Approximation problem#

To apply SINDy in practice one needs a set of measurement data collected at times \(t_1, t_2, \dots, t_n\), and the time derivatives of these measurements (either measured directly or numerically approximated). These data are aggregated into the matrices \(U\) and \(\dot U\), respectively

\[\begin{split} U = \begin{bmatrix} u_1(t_1) & u_2(t_1) & \dots & u_n(t_1) \\ u_1(t_2) & u_2(t_2) & \dots & u_n(t_2) \\ \vdots & \vdots & & \vdots \\ u_1(t_m) & u_2(t_m) & \dots & u_n(t_m) \end{bmatrix}, \qquad \dot{U} = \begin{bmatrix} \dot{u_1}(t_1) & \dot{u_2}(t_1) & \dots & \dot{u_n}(t_1) \\ \dot{u_1}(t_2) & \dot{u_2}(t_2) & \dots & \dot{u_n}(t_2) \\ \vdots & \vdots & & \vdots \\ \dot{u_1}(t_m) & \dot{u_2}(t_m) & \dots & \dot{u_n}(t_m) \end{bmatrix}. \end{split}\]

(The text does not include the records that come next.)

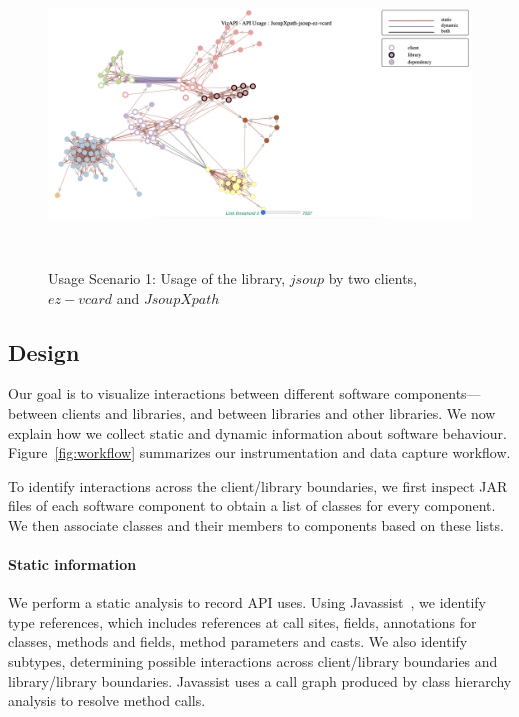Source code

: \begin{figure}[h]
\begin{center}
\includegraphics[scale=1,width=15cm,height=8cm]{images/usage-scenario1.png}
\caption{Usage Scenario 1: Usage of the library, $jsoup$ by two clients, $ez-vcard$  and $JsoupXpath$}
\label{fig:usagescenario1}
\end{center}
\end{figure}

\subsection{Design}
\label{subsec:collecting-data}
Our goal is to visualize interactions between different software components---between
clients and libraries, and between libraries and other libraries. We now explain
how we collect static and dynamic information about software behaviour.
Figure~\ref{fig:workflow} summarizes our instrumentation and
data capture workflow. 

To identify interactions across the client/library boundaries,
we first inspect JAR files of each software component to obtain a list of
classes for every component. We then associate classes and their members to
components based on these lists.

\paragraph{Static information} We perform a static analysis to record
API uses. Using Javassist~\cite{chiba00:_load_struc_reflec_java}, we identify type
references, which includes references at call sites, fields, annotations for 
classes, methods and fields, method parameters and casts. 
We also identify subtypes, determining possible 
interactions across client/library boundaries and library/library boundaries.
Javassist uses
a call graph produced by class hierarchy analysis to resolve method calls.

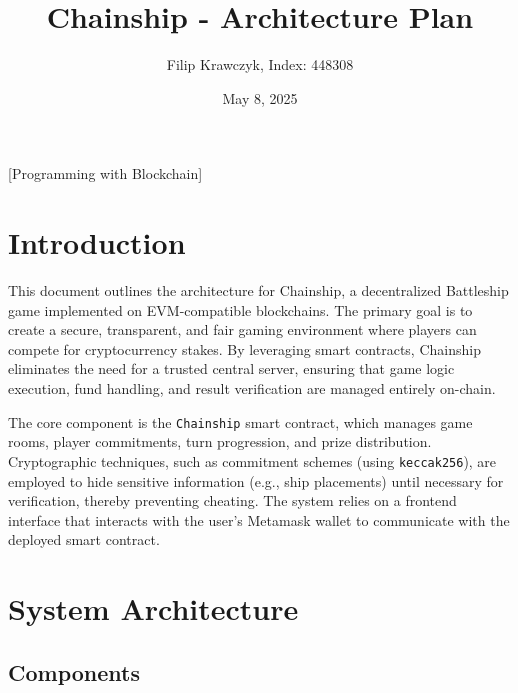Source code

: \documentclass{article}
\begin{document}
    \title{Chainship - Architecture Plan}
    \author{Filip Krawczyk, Index: 448308}
    \date{May 8, 2025}
    \maketitle
    \begin{center}
    \large [Programming with Blockchain]
    \end{center}
    \vspace{1cm}

    \section{Introduction}

    This document outlines the architecture for Chainship, a decentralized Battleship game implemented on EVM-compatible blockchains. The primary goal is to create a secure, transparent, and fair gaming environment where players can compete for cryptocurrency stakes. By leveraging smart contracts, Chainship eliminates the need for a trusted central server, ensuring that game logic execution, fund handling, and result verification are managed entirely on-chain.

    The core component is the \texttt{Chainship} smart contract, which manages game rooms, player commitments, turn progression, and prize distribution. Cryptographic techniques, such as commitment schemes (using \texttt{keccak256}), are employed to hide sensitive information (e.g., ship placements) until necessary for verification, thereby preventing cheating. The system relies on a frontend interface that interacts with the user's Metamask wallet to communicate with the deployed smart contract.

    \section{System Architecture}

    \subsection{Components}
\end{document}

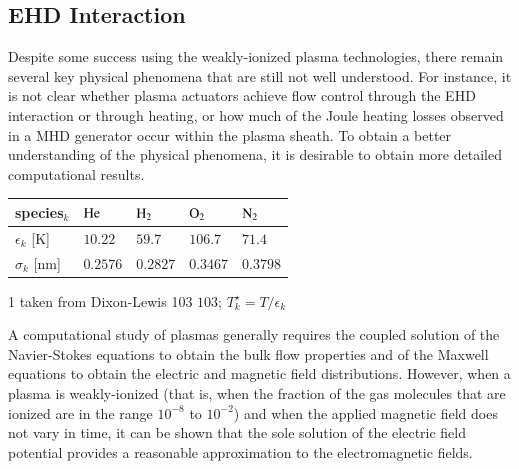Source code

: \documentclass[twoside,9pt,twocolumn]{aiaa}
\begin{document}
\subsection{EHD Interaction}
Despite some success using the weakly-ionized plasma technologies, there remain several key physical phenomena that are still not well understood. For instance, it is not clear whether plasma actuators achieve flow control through the EHD interaction or through heating, or how much of the Joule heating losses observed in a MHD generator occur within the plasma sheath. To obtain a better understanding of the physical phenomena, it is desirable to obtain more detailed computational results. 
%
\begin{table}[ht]
\begin{center}
  \begin{threeparttable}
    \begin{tabular}{lllll}
      \toprule
species$_k$     &  ${\rm He}$    &  ${\rm H}_2$   &  ${\rm O}_2$   &  ${\rm N}_2$  \\
\midrule
$\epsilon_k$ [K]&  $10.22$       &  $59.7$        &  $106.7$       &  $71.4$       \\
$\sigma_k$ [nm] &  $0.2576$      &  $0.2827$      &  $0.3467$      &  $0.3798$     \\
      \bottomrule
    \end{tabular}
    \label{table:species-epssig}
    \begin{tablenotes}
      \item [1] taken from Dixon-Lewis 103 $103$; $T^\star_k=T/ \epsilon_k$
    \end{tablenotes}
  \end{threeparttable}
\end{center}
\end{table}
%

A computational study of plasmas generally requires the coupled solution of the Navier-Stokes equations to obtain the bulk flow properties and of the Maxwell equations to obtain the electric and magnetic field distributions. However, when a plasma is weakly-ionized (that is, when the fraction of the gas molecules that are ionized are in the range $10^{-8}$ to $10^{-2}$) and when the applied magnetic field does not vary in time, it can be shown that the sole solution of the  electric field potential provides a reasonable approximation to the electromagnetic fields. 
\end{document}
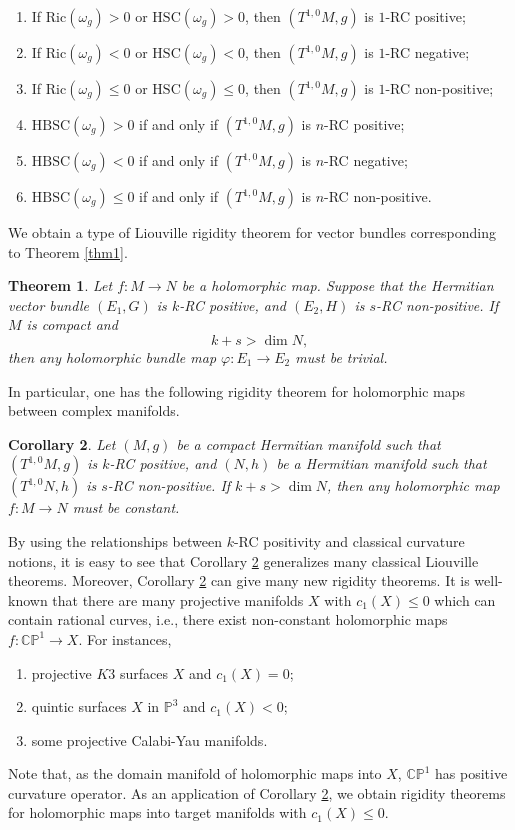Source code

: \documentclass[12pt]{amsart}
\theoremstyle{plain}
\newtheorem{thm}{Theorem}[section]
\newtheorem{cor}[thm]{Corollary}
\theoremstyle{definition}
\newcommand{\btheorem}{\begin{thm}}
\newcommand{\etheorem}{\end{thm}}
\newcommand{\bcorollary}{\begin{cor}}
\newcommand{\ecorollary}{\end{cor}}
\renewcommand{\phi}{\varphi}
\newcommand{\bd}{\begin{enumerate}}
\newcommand{\ed}{\end{enumerate}}
\renewcommand{\>}{\rightarrow}
\newcommand{\C}{{\mathbb C}}
\renewcommand{\P}{{\mathbb P}}
\numberwithin{equation}{section} %
\begin{document}
\bd
\item  If  $\mathrm{Ric}(\omega_g)>0$ or $\mathrm{HSC}(\omega_g)>0$, then $(T^{1,0}M, g)$ is $1$-RC positive;
\item   If  $\mathrm{Ric}(\omega_g)<0$ or $\mathrm{HSC}(\omega_g)<0$, then $(T^{1,0}M, g)$ is $1$-RC negative;
\item  If  $\mathrm{Ric}(\omega_g)\leq 0$ or $\mathrm{HSC}(\omega_g)\leq 0$, then $(T^{1,0}M, g)$ is $1$-RC non-positive;
\item  $\mathrm{HBSC}(\omega_g)>0$ if and only if $(T^{1,0}M, g)$ is $n$-RC positive;
\item  $\mathrm{HBSC}(\omega_g)<0$ if and only if $(T^{1,0}M, g)$ is $n$-RC negative;
\item  $\mathrm{HBSC}(\omega_g)\leq 0$ if and only if $(T^{1,0}M, g)$ is $n$-RC non-positive.
\ed

\noindent
We obtain a type of  Liouville  rigidity theorem for vector bundles corresponding to Theorem \ref{thm1}.

\btheorem\label{RC positive rigidity} Let $f:M\>N$ be a holomorphic map.  Suppose that the Hermitian vector bundle
$(E_1,G)$ is $k$-RC positive,  and $(E_2,H)$ is $s$-RC non-positive.  If $M$ is compact and  $$k+s>\dim N,$$  then any  holomorphic bundle map $\phi:E_1\>E_2$ must be trivial.
\etheorem


\baselineskip

\noindent In particular, one has the following rigidity theorem for holomorphic maps between complex manifolds.

\bcorollary\label{RCpositive and RCnegative}
Let $(M,g)$ be a compact Hermitian manifold such that $(T^{1,0}M,g)$ is $k$-RC positive,
and $(N,h)$ be a Hermitian manifold such that $(T^{1,0}N,h)$ is $s$-RC non-positive.
If $k+s>\dim N$, then any holomorphic map $f:M\to N$ must be constant.
\ecorollary


\noindent By using the relationships between $k$-RC positivity and classical curvature notions, it is easy to see that  Corollary \ref{RCpositive and RCnegative} generalizes many classical Liouville theorems.  Moreover, Corollary \ref{RCpositive and RCnegative} can give   many new  rigidity theorems.   It is well-known that there are many projective manifolds $X$ with $c_1(X)\leq 0$ which can  contain rational curves, i.e., there exist non-constant holomorphic maps $f:\C\P^1\>X$. For instances,
\bd \item  projective $K3$ surfaces $X$ and $c_1(X)=0$;
\item  quintic surfaces $X$ in $\P^3$ and $c_1(X)<0$;
\item some projective Calabi-Yau manifolds.
\ed
Note that,  as the domain manifold of holomorphic maps into $X$, $\C\P^1$ has positive curvature operator.
As an application of Corollary \ref{RCpositive and RCnegative}, we obtain rigidity theorems for holomorphic maps  into  target manifolds with $c_1(X)\leq 0$.
\end{document}
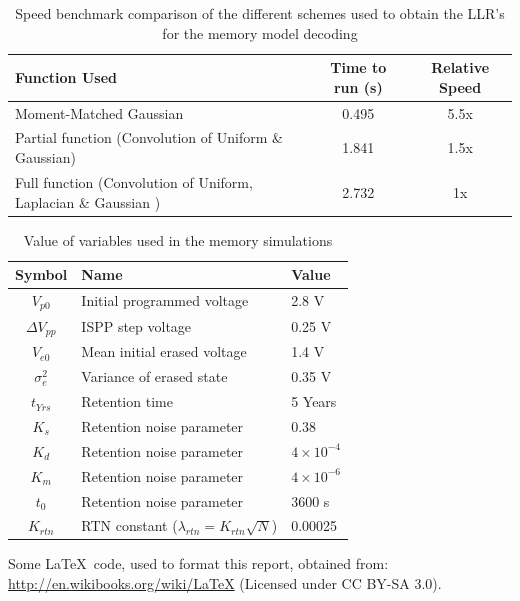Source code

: \documentclass[11pt]{article}
\numberwithin{equation}{subsection}
\begin{document}
\begin{table}[ht]
\caption{Speed benchmark comparison of the different schemes used to obtain the LLR's for the memory model decoding}
\centering
\begin{tabular}{| l | c | c |}
\hline
Function Used & Time to run (s) & Relative Speed \\
\hline
Moment-Matched Gaussian & 0.495 & 5.5x \\
Partial function (Convolution of Uniform \& Gaussian) & 1.841 & 1.5x \\
Full function (Convolution of Uniform, Laplacian \& Gaussian \cite{hachem}) & 2.732 & 1x \\
\hline
\end{tabular}
\end{table}

\begin{table}[ht]
\caption{Value of variables used in the memory simulations}
\centering
\begin{tabular}{| c | l | l |}
\hline
Symbol & Name & Value \\
\hline
$V_{p0}$ & Initial programmed voltage & 2.8 V  \\
$\Delta V_{pp}$ & ISPP step voltage & 0.25 V  \\
$V_{e0}$ & Mean initial erased voltage & 1.4 V \\
$\sigma^2_e$ & Variance of erased state & 0.35 V \\
$t_{Yrs}$ & Retention time & 5 Years \\
$K_s$ & Retention noise parameter & 0.38 \\
$K_d$ & Retention noise parameter & $4\times 10^{-4}$ \\
$K_m$ & Retention noise parameter & $4\times 10^{-6}$ \\
$t_0$ & Retention noise parameter & 3600 s\\
$K_{rtn}$ & RTN constant ($\lambda_{rtn} = K_{rtn} \sqrt{N}$) & 0.00025 \\
\hline
\end{tabular}
\end{table}

\doublespacing
\printbibliography
\medskip
\noindent Some \LaTeX\ code, used to format this report, obtained from: \url{http://en.wikibooks.org/wiki/LaTeX} (Licensed under CC BY-SA 3.0).


\end{document}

Next, one forms a library matrix \(\Theta(U)\) whose columns consist of a chosen set of basis functions applied to the data

\[\begin{split} \Theta(U) = \begin{bmatrix} \mid & \mid & & \mid \\ \theta_1(U) & \theta_2(U) & \dots & \theta_\ell(U) \\ \mid & \mid & & \mid \end{bmatrix}. \end{split}\]

For example, if \(\theta_1(u), \theta_2(u), \dots, \theta_\ell(u)\) are monomials (\(\theta_i(u) = u^{i-1}\)), then

\[\begin{split} \theta_3(U) = \begin{bmatrix} \mid & \mid & & \mid & \mid & & \mid \\ u_1(t)^2 & u_1(t)u_2(t) & \dots & u_2(t)^2 & u_2(t)u_3(t) & \dots & u_n^2(t) \\ \mid & \mid & & \mid & \mid & & \mid \end{bmatrix}, \end{split}\]

where vector products and powers are understood to be element-wise.

We seek a set of sparse coefficient vectors (collected into a matrix)

\[\begin{split} \Xi = \begin{bmatrix} \mid & \mid & & \mid \\ \xi_1 & \xi_2 & \dots & \xi_n \\ \mid & \mid & & \mid \end{bmatrix}. \end{split}\]

The vector \(\xi_i\) provides the coefficients for a linear combination of basis functions \(\theta_1(u), \theta_2(u), \dots, \theta_\ell(u)\) representing the \(i\)th component function of \(f\): \(f_i(u)\). That is to say, \(f_i(u) = \Theta\left(u^\top\right) \xi_i\), where \(\Theta\left(u^\top\right)\) is understood to be a row vector consisting of symbolic functions (whereas \(\Theta(U)\) is a matrix whose entries are numerical values).

With each of the objects \(U\), \(\dot U\), \(\Theta(U)\), and \(\Xi\) being defined, we are ready to write down the approximation problem underlying SINDy:

\[ \dot U \approx \Theta(U)\Xi. \]

Structure of PySINDy#

The submodules of PySINDy are each aligned with one of the terms in the aforementioned approximation equation

\[ \dot X \approx \Theta(X)\Xi. \]

pysindy.differentiate performs numerical differentiation to compute \(\dot X\) from \(X\);
pysindy.feature_library allows the user to specify a set of library functions and handles the formation of \(\Theta(X)\);
pysindy.optimizers provides a set of sparse regression solvers for determining \(\Xi\).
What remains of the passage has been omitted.